Read A Gentleman of Means Online
Authors: Shelley Adina
“But the Dunsmuirs need me. And Tigg. What of him? He has his career to think of.”
“There is nothing preventing his return to his duties,” Claire said. “But I strongly advise you to listen to the doctor and return to Hollys Park until you have recovered.”
“In solitude. What an appealing prospect.”
“Certainly not,” Alice said immediately. “Jake and I might have repaired the bullet holes in
Swan
’s fuselage, but her general refit has yet to be finished. It’s not going to happen overnight—or even by Christmas, I suspect. If you have a field handy, we can fly you home and then you can keep helping us to put the old girl back together, just as we’ve been doing here.”

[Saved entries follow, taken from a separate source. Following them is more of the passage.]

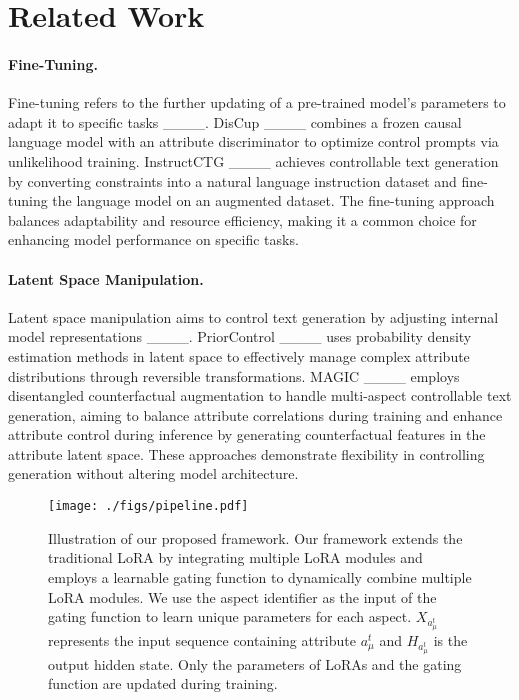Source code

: \section{Related Work}
\paragraph{Fine-Tuning.} Fine-tuning refers to the further updating of a pre-trained model's parameters to adapt it to specific tasks ____. DisCup ____ combines a frozen causal language model with an attribute discriminator to optimize control prompts via unlikelihood training. InstructCTG ____ achieves controllable text generation by converting constraints into a natural language instruction dataset and fine-tuning the language model on an augmented dataset. The fine-tuning approach balances adaptability and resource efficiency, making it a common choice for enhancing model performance on specific tasks.

\paragraph{Latent Space Manipulation.} Latent space manipulation aims to control text generation by adjusting internal model representations ____. PriorControl ____ uses probability density estimation methods in latent space to effectively manage complex attribute distributions through reversible transformations. MAGIC ____ employs disentangled counterfactual augmentation to handle multi-aspect controllable text generation, aiming to balance attribute correlations during training and enhance attribute control during inference by generating counterfactual features in the attribute latent space. These approaches demonstrate flexibility in controlling generation without altering model architecture.


\begin{figure*}[h]
    \centering
    \texttt{[image: ./figs/pipeline.pdf]}
    \caption{Illustration of our proposed framework. Our framework extends the traditional LoRA by integrating multiple LoRA modules and employs a learnable gating function to dynamically combine multiple LoRA modules. We use the aspect identifier as the input of the gating function to learn unique parameters for each aspect. $X_{a^t_{\mu}}$ represents the input sequence containing attribute $a^t_{\mu}$ and $H_{a^t_{\mu}}$ is the output hidden state. Only the parameters of LoRAs and the gating function are updated during training.}
    \label{fig:1}
\end{figure*}


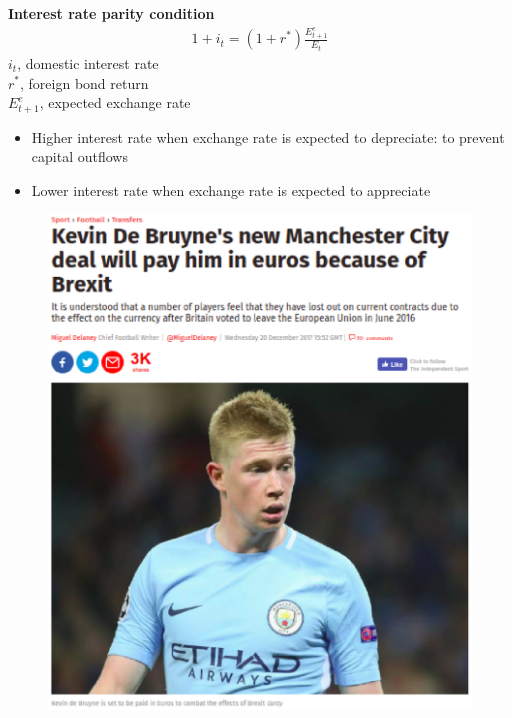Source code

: \documentclass{beamer}
\begin{document}
\begin{frame}
  \textbf{Interest rate parity condition}
  \begin{align}
    1+i_t = (1+r^*) \frac{E^e_{t+1}}{E_t}
  \end{align}
  $i_t$, domestic interest rate\\
  $r^*$, foreign bond return\\
  $E^e_{t+1}$, expected exchange rate\\
  \begin{itemize}
    \item Higher interest rate when exchange rate is expected to depreciate: to prevent capital outflows
    \item Lower interest rate when exchange rate is expected to appreciate
  \end{itemize}
\end{frame}

\begin{frame}
  \begin{figure}
    \includegraphics[scale=.5]{de_bruyne.eps}
  \end{figure}
\end{frame}
\end{document}
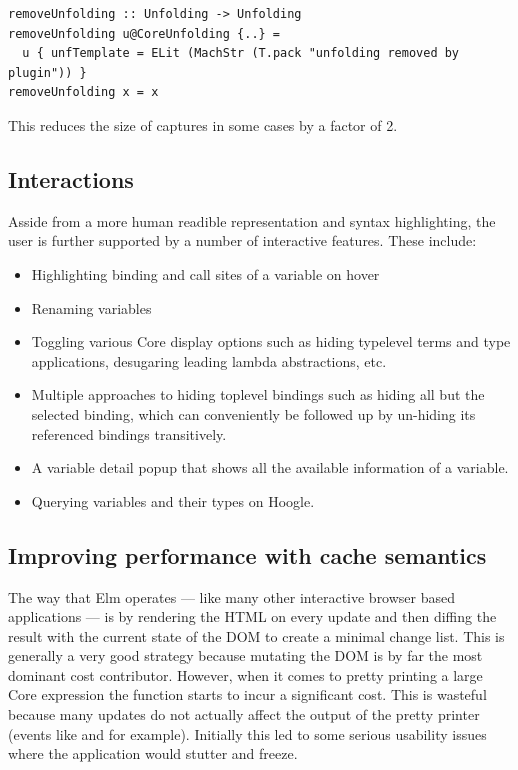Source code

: \begin{listing}[H]
\begin{verbatim}
removeUnfolding :: Unfolding -> Unfolding
removeUnfolding u@CoreUnfolding {..} = 
  u { unfTemplate = ELit (MachStr (T.pack "unfolding removed by plugin")) }
removeUnfolding x = x
\end{verbatim}
\end{listing}

This reduces the size of captures in some cases by a factor of 2.

\subsection{Interactions}

Asside from a more human readible representation and syntax highlighting, the user is further supported by
a number of interactive features. These include:

\begin{itemize}
  \item Highlighting binding and call sites of a variable on hover
  \item Renaming variables
  \item Toggling various Core display options such as hiding typelevel terms and type applications, desugaring
        leading lambda abstractions, etc.
  \item Multiple approaches to hiding toplevel bindings such as hiding all but the selected binding, which
        can conveniently be followed up by un-hiding its referenced bindings transitively.
  \item A variable detail popup that shows all the available information of a variable.
  \item Querying variables and their types on Hoogle.
\end{itemize}

\subsection{Improving performance with cache semantics}

The way that Elm operates --- like many other interactive browser based applications --- is by rendering the HTML on every
update and then diffing the result with the current state of the DOM to create a minimal change list. This is generally a very
good strategy because mutating the DOM is by far the most dominant cost contributor. However, when it comes to pretty printing a
large Core expression the  function starts to incur a significant cost. This is wasteful because many updates do not
actually affect the output of the pretty printer (events like  and  for example).
Initially this led to some serious usability issues where the application would stutter and freeze.

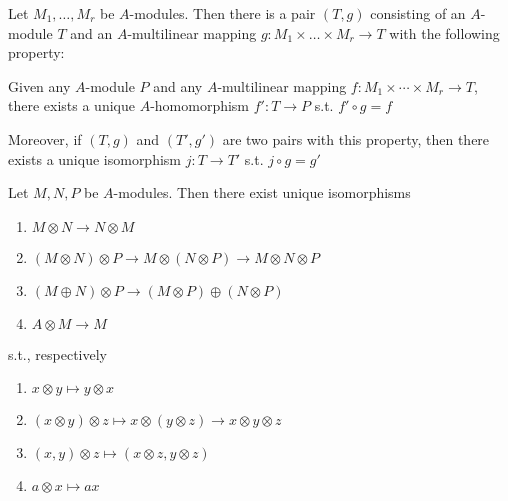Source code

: \documentclass[11pt]{article}
\begin{document}
\begin{proposition}[]
Let \(M_1,\dots,M_r\) be \(A\)-modules. Then there is a pair \((T,g)\) consisting of
an \(A\)-module \(T\) and an \(A\)-multilinear mapping \(g:M_1\times\dots\times M_r\to T\) with the following
property:

Given any \(A\)-module \(P\) and any \(A\)-multilinear mapping \(f:M_1\times\cdots\times M_r\to T\), there exists a
unique \(A\)-homomorphism \(f':T\to P\) s.t. \(f'\circ g=f\)

Moreover, if \((T,g)\) and \((T',g')\) are two pairs with this property, then there exists a
unique isomorphism \(j:T\to T'\) s.t. \(j\circ g=g'\)
\end{proposition}

\begin{proposition}[]
Let \(M,N,P\) be \(A\)-modules. Then there exist unique isomorphisms
\begin{enumerate}
\item \(M\otimes N\to N\otimes M\)
\item \((M\otimes N)\otimes P\to M\otimes(N\otimes P)\to M\otimes N\otimes P\)
\item \((M\oplus N)\otimes P\to(M\otimes P)\oplus(N\otimes P)\)
\item \(A\otimes M\to M\)
\end{enumerate}


s.t., respectively
\begin{enumerate}
\item \(x\otimes y\mapsto y\otimes x\)
\item \((x\otimes y)\otimes z\mapsto x\otimes(y\otimes z)\to x\otimes y\otimes z\)
\item \((x,y)\otimes z\mapsto(x\otimes z,y\otimes z)\)
\item \(a\otimes x\mapsto ax\)
\end{enumerate}
\end{proposition}
\end{document}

Oh, bless Alice! What an excellent plan! Claire flung her arms about her and hugged her hard. “What a friend you are, to be sure.” For of course nothing would then stand in the way of Ian’s seeing her excellent qualities. Her maternal side would come out, her softness and vulnerability, and he couldn’t help but fall in love with her.

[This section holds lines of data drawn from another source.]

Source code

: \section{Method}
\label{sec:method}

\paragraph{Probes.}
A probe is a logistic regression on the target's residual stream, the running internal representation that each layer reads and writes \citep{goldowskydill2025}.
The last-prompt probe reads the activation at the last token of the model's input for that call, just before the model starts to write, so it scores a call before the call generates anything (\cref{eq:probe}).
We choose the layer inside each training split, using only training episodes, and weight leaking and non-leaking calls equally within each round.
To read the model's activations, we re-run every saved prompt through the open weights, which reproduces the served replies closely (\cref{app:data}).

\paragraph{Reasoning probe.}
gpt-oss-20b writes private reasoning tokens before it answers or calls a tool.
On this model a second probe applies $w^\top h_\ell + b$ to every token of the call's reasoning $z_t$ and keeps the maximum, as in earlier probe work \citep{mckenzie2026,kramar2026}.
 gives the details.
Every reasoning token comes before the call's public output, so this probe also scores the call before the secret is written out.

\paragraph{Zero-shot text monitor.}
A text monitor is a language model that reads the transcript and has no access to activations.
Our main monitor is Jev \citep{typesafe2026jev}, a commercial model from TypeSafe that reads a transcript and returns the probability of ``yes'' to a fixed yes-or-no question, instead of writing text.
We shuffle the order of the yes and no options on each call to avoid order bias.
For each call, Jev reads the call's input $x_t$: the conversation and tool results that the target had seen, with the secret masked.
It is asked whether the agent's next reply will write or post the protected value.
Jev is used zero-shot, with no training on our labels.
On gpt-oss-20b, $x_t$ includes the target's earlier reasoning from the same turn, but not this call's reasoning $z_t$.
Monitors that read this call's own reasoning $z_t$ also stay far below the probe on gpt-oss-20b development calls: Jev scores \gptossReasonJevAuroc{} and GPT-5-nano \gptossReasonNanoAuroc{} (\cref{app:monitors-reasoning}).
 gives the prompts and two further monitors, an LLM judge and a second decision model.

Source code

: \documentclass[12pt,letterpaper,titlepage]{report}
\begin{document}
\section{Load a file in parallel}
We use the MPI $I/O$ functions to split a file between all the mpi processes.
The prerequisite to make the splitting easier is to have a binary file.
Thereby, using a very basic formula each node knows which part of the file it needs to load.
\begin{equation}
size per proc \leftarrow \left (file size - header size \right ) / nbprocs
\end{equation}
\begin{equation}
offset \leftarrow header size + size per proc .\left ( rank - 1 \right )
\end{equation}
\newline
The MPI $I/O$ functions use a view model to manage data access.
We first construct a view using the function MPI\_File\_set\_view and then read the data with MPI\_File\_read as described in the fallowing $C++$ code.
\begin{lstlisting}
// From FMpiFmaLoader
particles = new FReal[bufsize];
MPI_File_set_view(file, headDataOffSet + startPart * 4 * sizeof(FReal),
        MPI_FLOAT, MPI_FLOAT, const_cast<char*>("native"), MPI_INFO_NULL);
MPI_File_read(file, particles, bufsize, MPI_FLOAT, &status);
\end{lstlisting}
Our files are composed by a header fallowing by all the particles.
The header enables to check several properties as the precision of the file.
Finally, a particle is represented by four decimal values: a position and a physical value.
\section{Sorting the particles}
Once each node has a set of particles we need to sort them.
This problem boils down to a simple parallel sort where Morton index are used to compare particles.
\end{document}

Ian gazed at Alice as she walked beside him, Claire on her other side. “You would do that, Alice? It seems quite above and beyond. Why, it would mean leaving Claire and Andrew and your other friends here—though I believe I can safely promise that no one will be shooting at you at Hollys Park.”
“With those villains dead, and no one to tell the Doge I’ve pulled up ropes, maybe I won’t need to look over my shoulder any longer,” Alice said. “Anyway, pigeons fly just as fast between here and England as they do anywhere else. We’ll all be in London for the wedding, if nothing else, and that’s only five weeks away.”

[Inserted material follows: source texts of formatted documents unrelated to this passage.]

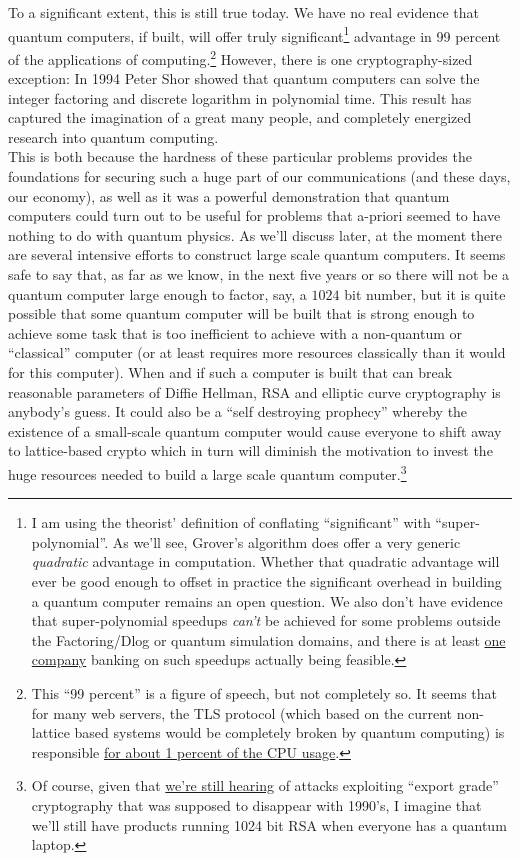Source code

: To a significant extent, this is still true today. We have no real
evidence that quantum computers, if built, will offer truly
significant\footnote{I am using the theorist' definition of conflating
  ``significant'' with ``super-polynomial''. As we'll see, Grover's
  algorithm does offer a very generic \emph{quadratic} advantage in
  computation. Whether that quadratic advantage will ever be good enough
  to offset in practice the significant overhead in building a quantum
  computer remains an open question. We also don't have evidence that
  super-polynomial speedups \emph{can't} be achieved for some problems
  outside the Factoring/Dlog or quantum simulation domains, and there is
  at least \href{http://www.dwavesys.com/}{one company} banking on such
  speedups actually being feasible.} advantage in 99 percent of the
applications of computing.\footnote{This ``99 percent'' is a figure of
  speech, but not completely so. It seems that for many web servers, the
  TLS protocol (which based on the current non-lattice based systems
  would be completely broken by quantum computing) is responsible
  \href{https://goo.gl/Gekjrc}{for about 1 percent of the CPU usage}.}
However, there is one cryptography-sized exception: In 1994 Peter Shor
showed that quantum computers can solve the integer factoring and
discrete logarithm in polynomial time. This result has captured the
imagination of a great many people, and completely energized research
into quantum computing.\\
This is both because the hardness of these particular problems provides
the foundations for securing such a huge part of our communications (and
these days, our economy), as well as it was a powerful demonstration
that quantum computers could turn out to be useful for problems that
a-priori seemed to have nothing to do with quantum physics. As we'll
discuss later, at the moment there are several intensive efforts to
construct large scale quantum computers. It seems safe to say that, as
far as we know, in the next five years or so there will not be a quantum
computer large enough to factor, say, a \(1024\) bit number, but it is
quite possible that some quantum computer will be built that is strong
enough to achieve some task that is too inefficient to achieve with a
non-quantum or ``classical'' computer (or at least requires more
resources classically than it would for this computer). When and if such
a computer is built that can break reasonable parameters of Diffie
Hellman, RSA and elliptic curve cryptography is anybody's guess. It
could also be a ``self destroying prophecy'' whereby the existence of a
small-scale quantum computer would cause everyone to shift away to
lattice-based crypto which in turn will diminish the motivation to
invest the huge resources needed to build a large scale quantum
computer.\footnote{Of course, given that
  \href{http://blog.cryptographyengineering.com/2016/03/attack-of-week-drown.html}{we're
  still hearing} of attacks exploiting ``export grade'' cryptography
  that was supposed to disappear with 1990's, I imagine that we'll still
  have products running 1024 bit RSA when everyone has a quantum laptop.}


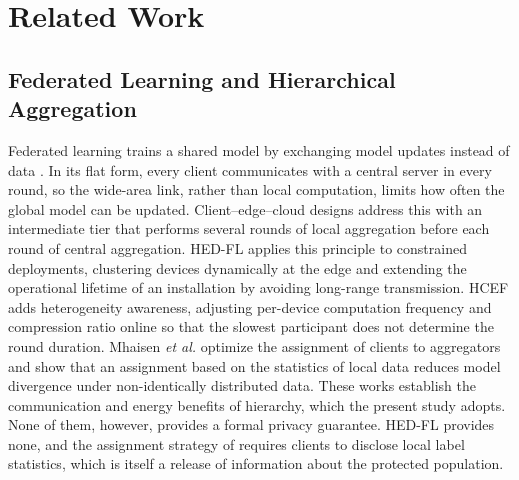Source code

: %
%

\section{Related Work}
\label{sec:related}

\subsection{Federated Learning and Hierarchical Aggregation}

Federated learning trains a shared model by exchanging model updates instead
of data \cite{ref1}. In its flat form, every client communicates with a central
server in every round, so the wide-area link, rather than local computation,
limits how often the global model can be updated. Client--edge--cloud designs
\cite{ref2} address this with an intermediate tier that performs several
rounds of local aggregation before each round of central aggregation. HED-FL
\cite{ref3} applies this principle to constrained deployments, clustering
devices dynamically at the edge and extending the operational lifetime of an
installation by avoiding long-range transmission. HCEF \cite{ref4} adds
heterogeneity awareness, adjusting per-device computation frequency and
compression ratio online so that the slowest participant does not determine
the round duration. Mhaisen \emph{et al.} \cite{ref5} optimize the assignment
of clients to aggregators and show that an assignment based on the statistics
of local data reduces model divergence under non-identically distributed data.
These works establish the communication and energy benefits of hierarchy,
which the present study adopts. None of them, however, provides a formal
privacy guarantee. HED-FL provides none, and the assignment strategy of
\cite{ref5} requires clients to disclose local label statistics, which is
itself a release of information about the protected population.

Five weeks! Good heavens. And what had Claire managed to accomplish thus far? Deciding that she must really order her wedding dress was a far cry from actually having it in hand, which any other bride-to-be would have done by now. Being married in a laboratory coat would become a certainty if she did not set plans in motion immediately.
“That is true,” Ian admitted.
Claire could smell success in the offing. “And you are all invited down to Gwynn Place for Twelfth Night, so we might be together again there. The girls are anxious to see their families, and Claude is coming from Paris.”
“That’s quite a long honeymoon, Claire,” Alice pointed out.
“What do you mean?”
“Won’t you have to be back here to work?”
Claire stared at her, trying to puzzle this out. “I’m sorry, Alice, I feel rather stupid. I don’t understand.”
“Will you be able to get so many weeks’ holiday from Zeppelin, is what I mean—for a honeymoon that includes a trip to Cornwall?”
It had never once occurred to Claire that this might be necessary. “I must ask permission?”
“I expect so. Isn’t that how these things work?”
“I have no idea. Is it like requesting land leave from the Corps?”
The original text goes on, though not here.